3. Choose a Secure, Reliable Hosting Platform
The second most important security measure is to choose wisely when looking for a web hosting platform. Web development companies sometimes have a hosting service as well. However, if you go with a pro that doesn’t offer web hosting, you build organically from scratch, or you’re using WordPress, you’ll have to find a reputable hosting service. And that is a good thing.
There are literally hundreds of website hosts and servers on the market, as a quick Google search will prove. You can look for a budget plan, but try to stay away from free or shared hosting. Take this one very seriously.
When you’re sharing resources with other website owners, their problems can become your problems, and “free” hosting services may still store and sell your data even if they offer basic security; many do away with security altogether, which is why they can afford to offer free hosting platforms. With dedicated hosting, you have a little more flexibility as far as available resources, but a lot of the security measures rest with you.
4. Install High-Grade Security Features
Once you’ve chosen a secure platform, devised and implemented security practices, you need to install protection on each network and connected device. In addition to antivirus, anti-spyware, and anti-malware software, install your own firewall if one isn’t included by your hosting service. Installing a VPN is also a smart choice because it encrypts your data from your router as well as masking your identity, location, and activity.

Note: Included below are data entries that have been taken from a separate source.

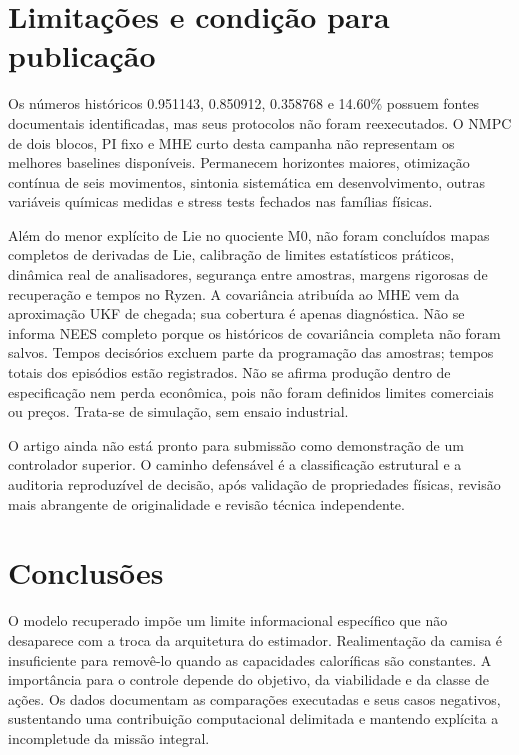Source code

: \documentclass[
  11pt,
]{article}
\begin{document}
\hypertarget{limitauxe7uxf5es-e-condiuxe7uxe3o-para-publicauxe7uxe3o}{%
\section{Limitações e condição para
publicação}\label{limitauxe7uxf5es-e-condiuxe7uxe3o-para-publicauxe7uxe3o}}

Os números históricos 0.951143, 0.850912, 0.358768 e 14.60\% possuem
fontes documentais identificadas, mas seus protocolos não foram
reexecutados. O NMPC de dois blocos, PI fixo e MHE curto desta campanha
não representam os melhores baselines disponíveis. Permanecem horizontes
maiores, otimização contínua de seis movimentos, sintonia sistemática em
desenvolvimento, outras variáveis químicas medidas e stress tests
fechados nas famílias físicas.

Além do menor explícito de Lie no quociente M0, não foram concluídos
mapas completos de derivadas de Lie, calibração de limites estatísticos
práticos, dinâmica real de analisadores, segurança entre amostras,
margens rigorosas de recuperação e tempos no Ryzen. A covariância
atribuída ao MHE vem da aproximação UKF de chegada; sua cobertura é
apenas diagnóstica. Não se informa NEES completo porque os históricos de
covariância completa não foram salvos. Tempos decisórios excluem parte
da programação das amostras; tempos totais dos episódios estão
registrados. Não se afirma produção dentro de especificação nem perda
econômica, pois não foram definidos limites comerciais ou preços.
Trata-se de simulação, sem ensaio industrial.

O artigo ainda não está pronto para submissão como demonstração de um
controlador superior. O caminho defensável é a classificação estrutural
e a auditoria reproduzível de decisão, após validação de propriedades
físicas, revisão mais abrangente de originalidade e revisão técnica
independente.

\hypertarget{conclusuxf5es}{%
\section{Conclusões}\label{conclusuxf5es}}

O modelo recuperado impõe um limite informacional específico que não
desaparece com a troca da arquitetura do estimador. Realimentação da
camisa é insuficiente para removê-lo quando as capacidades caloríficas
são constantes. A importância para o controle depende do objetivo, da
viabilidade e da classe de ações. Os dados documentam as comparações
executadas e seus casos negativos, sustentando uma contribuição
computacional delimitada e mantendo explícita a incompletude da missão
integral.
\end{document}
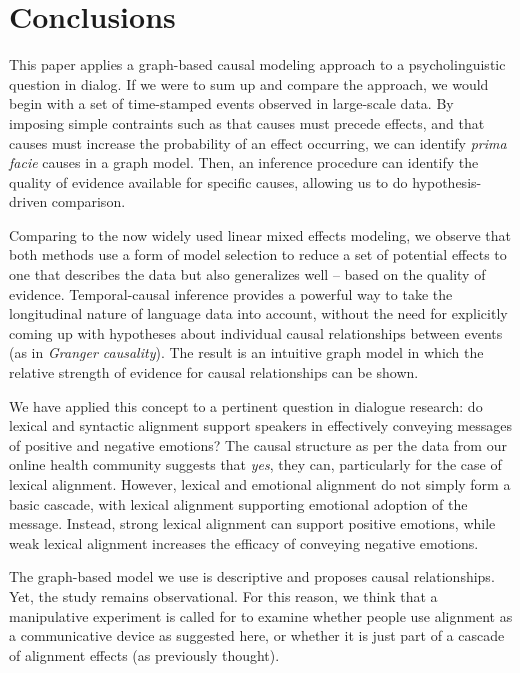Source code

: \documentclass[man,biblatex,floatsintext]{apa6}
\begin{document}
\section{Conclusions}

This paper applies a graph-based causal modeling approach to a psycholinguistic question in dialog.  If we were to sum up and compare the approach, we would begin with a set of time-stamped events observed in large-scale data.  By imposing simple contraints such as that causes must precede effects, and that causes must increase the probability of an effect occurring, we can identify \emph{prima facie} causes in a graph model.  Then, an inference procedure can identify the quality of evidence available for specific causes, allowing us to do hypothesis-driven comparison.

Comparing to the now widely used linear mixed effects modeling, we observe that both methods use a form of model selection to reduce a set of potential effects to one that describes the data but also generalizes well -- based on the quality of evidence.  Temporal-causal inference provides a powerful way to take the longitudinal nature of language data into account, without the need for explicitly coming up with hypotheses about individual causal relationships between events (as in \emph{Granger causality}).  The result is an intuitive graph model in which the relative strength of evidence for causal relationships can be shown.

We have applied this concept to a pertinent question in dialogue research: do lexical and syntactic alignment support speakers in effectively conveying messages of positive and negative emotions?  The causal structure as per the data from our online health community suggests that \emph{yes}, they can, particularly for the case of lexical alignment.  However, lexical and emotional alignment do not simply form a basic cascade, with lexical alignment supporting emotional adoption of the message.  Instead, strong lexical alignment can support positive emotions, while weak lexical alignment increases the efficacy of conveying negative emotions.

The graph-based model we use is descriptive and proposes causal relationships.  Yet, the study remains observational.  For this reason, we think that a manipulative experiment is called for to examine whether people use alignment as a communicative device as suggested here, or whether it is just part of a cascade of alignment effects (as previously thought).
\end{document}
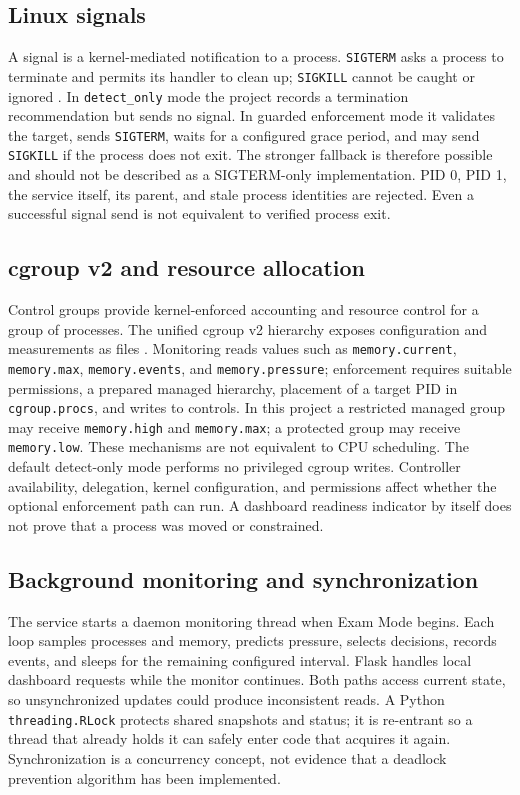 \documentclass[12pt,a4paper]{article}
\newcommand{\code}[1]{\texttt{#1}}
\begin{document}
\subsection{Linux signals}
A signal is a kernel-mediated notification to a process. \code{SIGTERM} asks a process to terminate and permits its handler to clean up; \code{SIGKILL} cannot be caught or ignored \cite{signal-man}. In \code{detect\_only} mode the project records a termination recommendation but sends no signal. In guarded enforcement mode it validates the target, sends \code{SIGTERM}, waits for a configured grace period, and may send \code{SIGKILL} if the process does not exit. The stronger fallback is therefore possible and should not be described as a SIGTERM-only implementation. PID 0, PID 1, the service itself, its parent, and stale process identities are rejected. Even a successful signal send is not equivalent to verified process exit.

\subsection{cgroup v2 and resource allocation}
Control groups provide kernel-enforced accounting and resource control for a group of processes. The unified cgroup v2 hierarchy exposes configuration and measurements as files \cite{cgroup-doc}. Monitoring reads values such as \code{memory.current}, \code{memory.max}, \code{memory.events}, and \code{memory.pressure}; enforcement requires suitable permissions, a prepared managed hierarchy, placement of a target PID in \code{cgroup.procs}, and writes to controls. In this project a restricted managed group may receive \code{memory.high} and \code{memory.max}; a protected group may receive \code{memory.low}. These mechanisms are not equivalent to CPU scheduling. The default detect-only mode performs no privileged cgroup writes. Controller availability, delegation, kernel configuration, and permissions affect whether the optional enforcement path can run. A dashboard readiness indicator by itself does not prove that a process was moved or constrained.

\subsection{Background monitoring and synchronization}
The service starts a daemon monitoring thread when Exam Mode begins. Each loop samples processes and memory, predicts pressure, selects decisions, records events, and sleeps for the remaining configured interval. Flask handles local dashboard requests while the monitor continues. Both paths access current state, so unsynchronized updates could produce inconsistent reads. A Python \code{threading.RLock} protects shared snapshots and status; it is re-entrant so a thread that already holds it can safely enter code that acquires it again. Synchronization is a concurrency concept, not evidence that a deadlock prevention algorithm has been implemented.
\end{document}
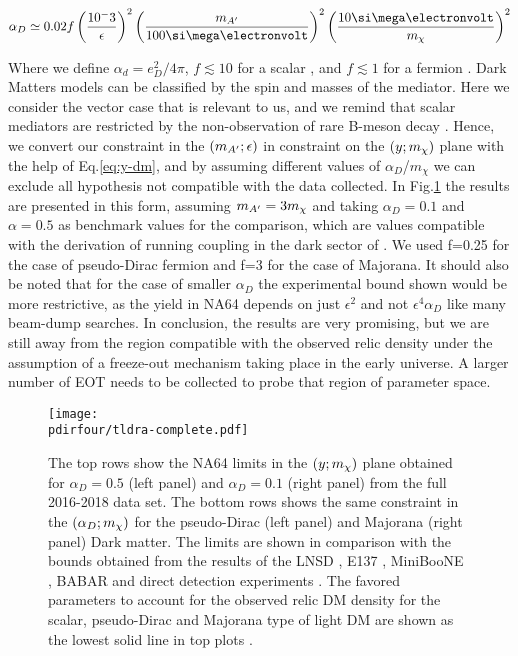 \begin{equation}
  \label{eq:ad-freeze-out}
  \alpha_D \simeq 0.02 f\left(\frac{10^-3}{\epsilon}\right)^2\left(\frac{m_{\DM}}{100 \mev}\right)^2\left(\frac{10 \mev}{m_{\chi}}\right)^2
\end{equation}

Where we define $\alpha_d = e^2_D/4\pi$, $f\lesssim 10$ for a scalar \cite{deNiverville:2011it}, and $f\lesssim 1$ for a fermion \cite{PhysRevD.91.094026}. Dark Matters models can be classified by the spin and masses of the mediator. Here we consider the vector case that is relevant to us, and we remind that scalar mediators are restricted by the non-observation of rare B-meson decay \cite{battaglieri2017cosmic}. Hence, we convert our constraint in the $(m_{A'};\epsilon)$ in constraint on the $(y;m_{\chi})$ plane with the help of Eq.\ref{eq:y-dm}, and by assuming different values of $\alpha_D$/$m_{\chi}$ we can exclude all hypothesis not compatible with the data collected. In Fig.\ref{fig:dm-alpha-excl} the results are presented in this form, assuming $m_{A'} = 3m_{\chi}$ and taking $\alpha_D=0.1$ and $\alpha=0.5$ as benchmark values for the comparison, which are values compatible with the derivation of running coupling in the dark sector of \cite{Davoudiasl:2015hxa}. We used f=0.25 for the case of pseudo-Dirac fermion and f=3 for the case of Majorana. It should also be noted that for the case of smaller $\alpha_D$ the experimental bound shown would be more restrictive, as the yield in NA64 depends on just $\epsilon^2$ and not $\epsilon^4 \alpha_D$ like many beam-dump searches. In conclusion, the results are very promising, but we are still away from the region compatible with the observed relic density under the assumption of a freeze-out mechanism taking place in the early universe. A larger number of EOT needs to be collected to probe that region of parameter space.

\begin{figure}[bth!]
  \centering
  \texttt{[image: \\pdirfour/tldra-complete.pdf]}
  \caption[Exclusion limit in the $dmyplane$ for scalr, pseudo-Dirac and Majorana type of light Dark Matter]{The top rows show the NA64 limits in the $(y;m_{\chi})$ plane obtained for $\alpha_D = 0.5$ (left panel) and $\alpha_D = 0.1$ (right panel) from the full 2016-2018 data set. The bottom rows shows the same constraint in the $(\alpha_D;m_{\chi})$ for the pseudo-Dirac (left panel) and Majorana (right panel) Dark matter. The limits are shown in comparison with the bounds obtained from the results of the LNSD \cite{deNiverville:2011it}, E137 \cite{e137}, MiniBooNE \cite{Aguilar-Arevalo:2018wea}, BABAR \cite{babar1} and direct detection experiments \cite{Essig:2012yx}. The favored parameters to account for the observed relic DM density for the scalar, pseudo-Dirac and Majorana type of light DM are shown as the lowest solid line in top plots \cite{Berlin:2018bsc}.}
  \label{fig:dm-alpha-excl}
\end{figure}
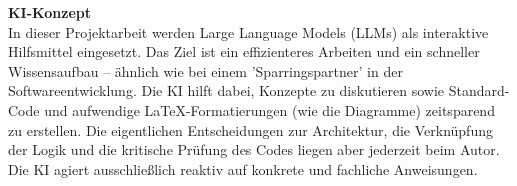 \documentclass[12pt, a4paper]{article}
\begin{document}
\vspace{0.5cm}
\textbf{KI-Konzept} \\
In dieser Projektarbeit werden Large Language Models (LLMs) als interaktive Hilfsmittel eingesetzt. Das Ziel ist ein effizienteres Arbeiten und ein schneller Wissensaufbau – ähnlich wie bei einem 'Sparringspartner' in der Softwareentwicklung. Die KI hilft dabei, Konzepte zu diskutieren sowie Standard-Code und aufwendige LaTeX-Formatierungen (wie die Diagramme) zeitsparend zu erstellen. Die eigentlichen Entscheidungen zur Architektur, die Verknüpfung der Logik und die kritische Prüfung des Codes liegen aber jederzeit beim Autor. Die KI agiert ausschließlich reaktiv auf konkrete und fachliche Anweisungen.
\end{document}
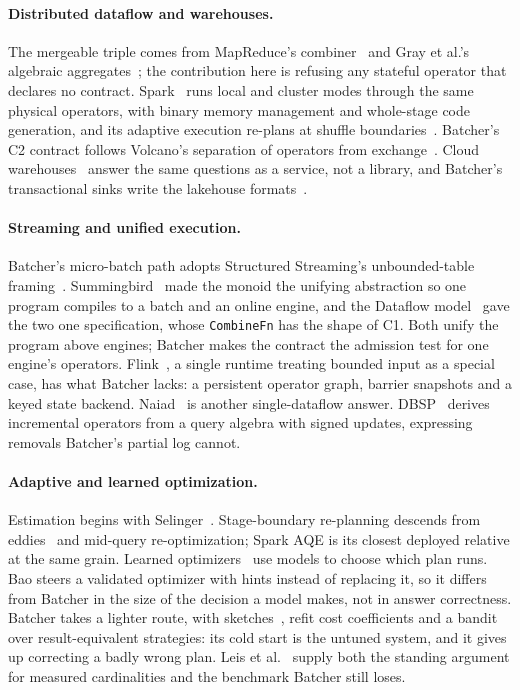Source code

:\documentclass[10pt,twocolumn,letterpaper]{article}   %
\newcommand{\sys}{Batcher}
\newcommand{\Ca}{\textsc{C1}}
\newcommand{\Cb}{\textsc{C2}}
\begin{document}
\paragraph{Distributed dataflow and warehouses.} The mergeable triple comes from MapReduce's
combiner~\cite{dean2004mapreduce} and Gray et al.'s algebraic aggregates~\cite{gray1997datacube};
the contribution here is refusing any stateful operator that declares no contract.
Spark~\cite{zaharia2012rdd,armbrust2015sparksql} runs local and cluster modes through the same
physical operators, with binary memory management and whole-stage code generation, and its
adaptive execution re-plans at shuffle boundaries~\cite{sparkaqe}. \sys{}'s \Cb{} contract
follows Volcano's separation of operators from exchange~\cite{graefe1994volcano}. Cloud
warehouses~\cite{sethi2019presto,dageville2016snowflake} answer the same questions as a service,
not a library, and \sys{}'s transactional sinks write the lakehouse
formats~\cite{armbrust2020delta}.

\paragraph{Streaming and unified execution.} \sys{}'s micro-batch path adopts Structured
Streaming's unbounded-table framing~\cite{armbrust2018structured}.
Summingbird~\cite{boykin2014summingbird} made the monoid the unifying abstraction so one program
compiles to a batch and an online engine, and the Dataflow model~\cite{akidau2015dataflow} gave
the two one specification, whose \texttt{CombineFn} has the shape of \Ca{}. Both unify the
program above engines; \sys{} makes the contract the admission test for one engine's operators.
Flink~\cite{carbone2015flink}, a single runtime treating bounded input as a special case, has
what \sys{} lacks: a persistent operator graph, barrier snapshots and a keyed state backend.
Naiad~\cite{murray2013naiad} is another single-dataflow answer. DBSP~\cite{budiu2023dbsp}
derives incremental operators from a query algebra with signed updates, expressing removals
\sys{}'s partial log cannot.

\paragraph{Adaptive and learned optimization.} Estimation begins with
Selinger~\cite{selinger1979access}. Stage-boundary re-planning descends from
eddies~\cite{avnur2000eddies} and mid-query re-optimization; Spark AQE is its closest deployed
relative at the same grain. Learned optimizers~\cite{marcus2019neo,marcus2021bao,kipf2019learned}
use models to choose which plan runs. Bao steers a validated optimizer with hints instead of
replacing it, so it differs from \sys{} in the size of the decision a model makes, not in
answer correctness. \sys{} takes a lighter route, with
sketches~\cite{flajolet2007hyperloglog,cormode2005countmin}, refit cost coefficients and a
bandit~\cite{auer2002ucb} over result-equivalent strategies: its cold start is the untuned
system, and it gives up correcting a badly wrong plan. Leis et al.~\cite{leis2015goodjoin}
supply both the standing argument for measured cardinalities and the benchmark \sys{} still
loses.
\end{document}
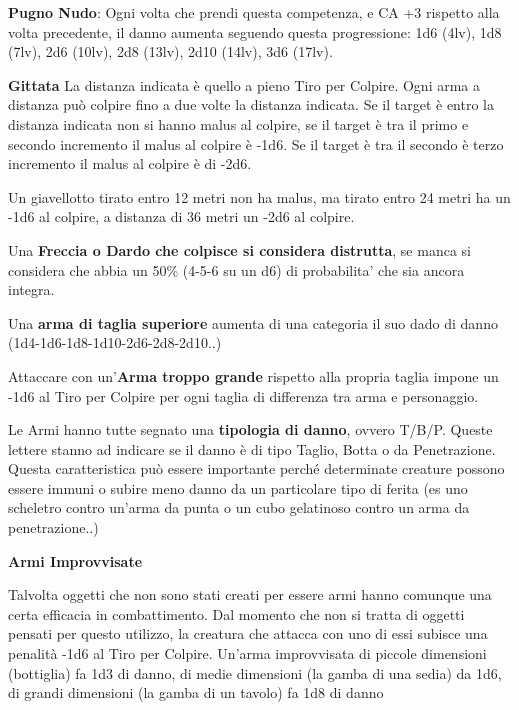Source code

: \documentclass[a4paper,11pt,twoside,openany]{book}
\begin{document}
\textbf{Pugno Nudo}: Ogni volta che prendi questa competenza, e CA +3 rispetto alla volta precedente, il danno aumenta seguendo questa progressione: 1d6 (4lv), 1d8 (7lv), 2d6 (10lv), 2d8 (13lv), 2d10 (14lv), 3d6 (17lv).

\bigskip

\textbf{Gittata}
La distanza indicata è quello a pieno Tiro per Colpire. Ogni arma a distanza può colpire  fino a due volte la distanza indicata. Se il target è entro la distanza indicata non si hanno malus al colpire, se il target è tra il primo e secondo incremento il malus al colpire è -1d6. Se il target è tra il secondo è terzo incremento il malus al colpire è di -2d6.

Un giavellotto tirato entro 12 metri non ha malus, ma tirato entro 24 metri ha un -1d6 al colpire, a distanza di 36 metri un -2d6 al colpire.

\medskip


Una \textbf{Freccia o Dardo che colpisce si considera distrutta}, se manca si considera che abbia un 50\% (4-5-6 su un d6) di probabilita' che sia ancora integra.

\medskip

Una \textbf{arma di taglia superiore} aumenta di una categoria il suo dado di danno (1d4-1d6-1d8-1d10-2d6-2d8-2d10..)

\medskip

Attaccare con un'\textbf{Arma troppo grande} rispetto alla propria taglia impone un -1d6 al Tiro per Colpire per ogni taglia di differenza tra arma e personaggio.

\medskip

Le Armi hanno tutte segnato una \textbf{tipologia di danno}, ovvero T/B/P. 	Queste lettere stanno ad indicare se il danno è di tipo Taglio, Botta 	o da Penetrazione. Questa caratteristica può essere importante perché 	determinate creature possono essere immuni o subire meno danno da 	un particolare tipo di ferita (es uno scheletro contro un'arma da 	punta o un cubo gelatinoso contro un arma da penetrazione..)

\medskip

\textbf{Armi Improvvisate}

Talvolta oggetti che non sono stati creati per essere armi hanno comunque una certa efficacia in combattimento. Dal momento che non si tratta di oggetti pensati per questo utilizzo, la creatura che attacca con uno di essi subisce una penalità -1d6 al Tiro per Colpire. Un'arma improvvisata di piccole dimensioni (bottiglia) fa 1d3 di danno, di medie dimensioni (la gamba di una sedia) da 1d6, di grandi dimensioni (la gamba di un tavolo) fa 1d8 di danno
\end{document}
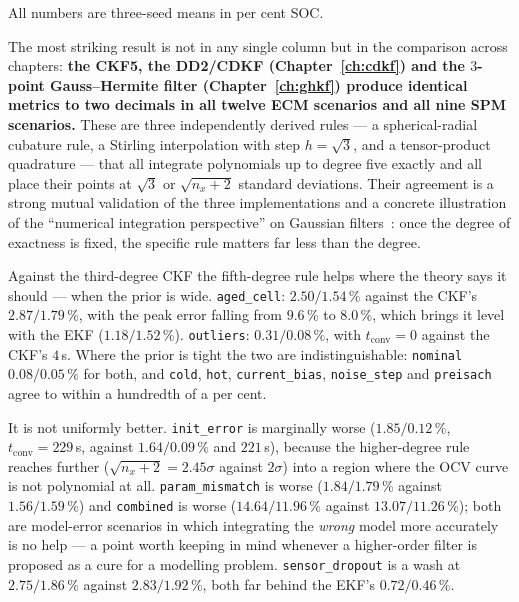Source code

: All numbers are three-seed means in per cent SOC.

The most striking result is not in any single column but in the comparison across chapters:
\textbf{the CKF5, the DD2/CDKF (Chapter~\ref{ch:cdkf}) and the $3$-point Gauss--Hermite filter
(Chapter~\ref{ch:ghkf}) produce identical metrics to two decimals in all twelve ECM scenarios
and all nine SPM scenarios.} These are three independently derived rules --- a spherical-radial
cubature rule, a Stirling interpolation with step $h = \sqrt3$, and a tensor-product quadrature
--- that all integrate polynomials up to degree five exactly and all place their points at
$\sqrt3$ or $\sqrt{n_x+2}$ standard deviations. Their agreement is a strong mutual validation
of the three implementations and a concrete illustration of the ``numerical integration
perspective'' on Gaussian filters~\cite{wu2006numerical}: once the degree of exactness is
fixed, the specific rule matters far less than the degree.

Against the third-degree CKF the fifth-degree rule helps where the theory says it should ---
when the prior is wide. \texttt{aged\_cell}: $2.50/1.54\,\%$ against the CKF's $2.87/1.79\,\%$,
with the peak error falling from $9.6\,\%$ to $8.0\,\%$, which brings it level with the EKF
($1.18/1.52\,\%$). \texttt{outliers}: $0.31/0.08\,\%$, with $t_{\text{conv}} = 0$ against the
CKF's $4$\,s. Where the prior is tight the two are indistinguishable: \texttt{nominal}
$0.08/0.05\,\%$ for both, and \texttt{cold}, \texttt{hot}, \texttt{current\_bias},
\texttt{noise\_step} and \texttt{preisach} agree to within a hundredth of a per cent.

It is not uniformly better. \texttt{init\_error} is marginally worse ($1.85/0.12\,\%$,
$t_{\text{conv}} = 229$\,s, against $1.64/0.09\,\%$ and $221$\,s), because the higher-degree
rule reaches further ($\sqrt{n_x+2} = 2.45\sigma$ against $2\sigma$) into a region where the
OCV curve is not polynomial at all. \texttt{param\_mismatch} is worse ($1.84/1.79\,\%$ against
$1.56/1.59\,\%$) and \texttt{combined} is worse ($14.64/11.96\,\%$ against $13.07/11.26\,\%$);
both are model-error scenarios in which integrating the \emph{wrong} model more accurately is
no help --- a point worth keeping in mind whenever a higher-order filter is proposed as a cure
for a modelling problem. \texttt{sensor\_dropout} is a wash at $2.75/1.86\,\%$ against
$2.83/1.92\,\%$, both far behind the EKF's $0.72/0.46\,\%$.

Configure your router to segment your network into different lines, one for business, one for personal use or guests, and another for any IoT devices. That way, if one area is accessed, your other networks won’t go down with it.
5. Keep Everything Updated
Having all of the most current security features in place won’t protect you for long if you don’t keep them updated. Whenever you can, set all plugins and security software to auto-install updates. Make sure that you’re using the most current versions of all plugins, themes, and WordPress, and keep the firmware for your router and firewall up to date.
One of the vulnerabilities that website owners overlook is right in their databases. Make sure that you completely uninstall any old, obsolete, or unused plugins and themes. Simply disabling them isn’t good enough.